Here’s the reply I received:

If some of your nuts grew and survived in the product that you used I wonder if that is the problem. I can’t help but wonder about the maturity of the nuts that you collected. It is possible that some were just not as fully mature when you collected them as the squirrel planted nuts. It is also possible that using a more “squirrel like” method of planting and growing may offer better results. Walnuts that are squirrel planted are frozen all winter, not just chilled. I wonder if you might consider trying a winter seeding approach. Plant your nuts in pots or a row in the garden in the fall and allow nature to provide the proper conditions. You might want to protect the pots or row with chicken wire so that the squirrels don’t eat your nuts. I don’t think a heat mat is necessary. I’m sorry that I can’t give you a more technical answer as to why your success was so limited but I would focus on collecting only fully mature nuts storing in the freezer and trying to reproduce a more natural process. Here is a good link to info about growing walnuts.
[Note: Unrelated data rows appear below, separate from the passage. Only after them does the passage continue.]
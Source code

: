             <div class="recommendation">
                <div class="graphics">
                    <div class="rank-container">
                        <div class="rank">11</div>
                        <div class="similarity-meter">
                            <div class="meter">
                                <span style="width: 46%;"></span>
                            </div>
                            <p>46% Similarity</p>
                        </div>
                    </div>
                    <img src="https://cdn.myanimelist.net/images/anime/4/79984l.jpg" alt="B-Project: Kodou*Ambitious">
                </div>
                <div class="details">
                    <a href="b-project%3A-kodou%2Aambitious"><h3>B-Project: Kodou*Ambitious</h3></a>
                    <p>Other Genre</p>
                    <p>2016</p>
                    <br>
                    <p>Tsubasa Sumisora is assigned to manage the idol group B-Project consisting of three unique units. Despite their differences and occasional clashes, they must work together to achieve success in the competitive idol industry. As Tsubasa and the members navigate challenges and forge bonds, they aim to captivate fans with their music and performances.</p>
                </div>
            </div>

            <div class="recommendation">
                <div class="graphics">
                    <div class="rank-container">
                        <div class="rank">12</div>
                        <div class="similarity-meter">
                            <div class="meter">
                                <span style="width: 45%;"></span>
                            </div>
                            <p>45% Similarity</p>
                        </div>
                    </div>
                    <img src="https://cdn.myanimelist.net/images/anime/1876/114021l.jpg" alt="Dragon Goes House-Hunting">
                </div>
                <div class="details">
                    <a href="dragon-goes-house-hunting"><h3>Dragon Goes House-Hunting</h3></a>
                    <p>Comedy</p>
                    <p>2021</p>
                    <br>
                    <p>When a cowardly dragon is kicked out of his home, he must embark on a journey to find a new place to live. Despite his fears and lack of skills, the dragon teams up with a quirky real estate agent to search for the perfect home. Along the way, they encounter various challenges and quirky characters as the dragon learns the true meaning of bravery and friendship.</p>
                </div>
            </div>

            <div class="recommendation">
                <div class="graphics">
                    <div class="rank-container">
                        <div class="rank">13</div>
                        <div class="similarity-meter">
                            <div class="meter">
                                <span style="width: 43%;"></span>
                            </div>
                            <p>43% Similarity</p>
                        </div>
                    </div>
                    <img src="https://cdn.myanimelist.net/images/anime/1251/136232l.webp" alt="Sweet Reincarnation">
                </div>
Good luck! http://www.extension.umn.edu/garden/yard-garden/trees-shrubs/growing-black-walnut/

-Sherry S. MN MG

And, that’s what a Master Gardener had to say about the problem.  I have read the article mentioned in the reply prior the gardener mentioning.  I do agree with the assessment of trying to grow the walnuts more closely to how they grow in nature; letting the nuts freeze, not using a heat mat during emergence, and planting the nuts in the ground outside.  I still suspect something with the grow medium.  It’s not completely valid to say that walnuts prefer richer soils than oaks, and that, that some how explains why the walnuts died and the oaks did not.  But, using methods that are more align to nature but adding that extra edge over nature without coddling too much – chicken wire or fencing to prevent predation of nuts that are planted in the ground, in RootMaker pots, seems to be the way I will go for this next grow season.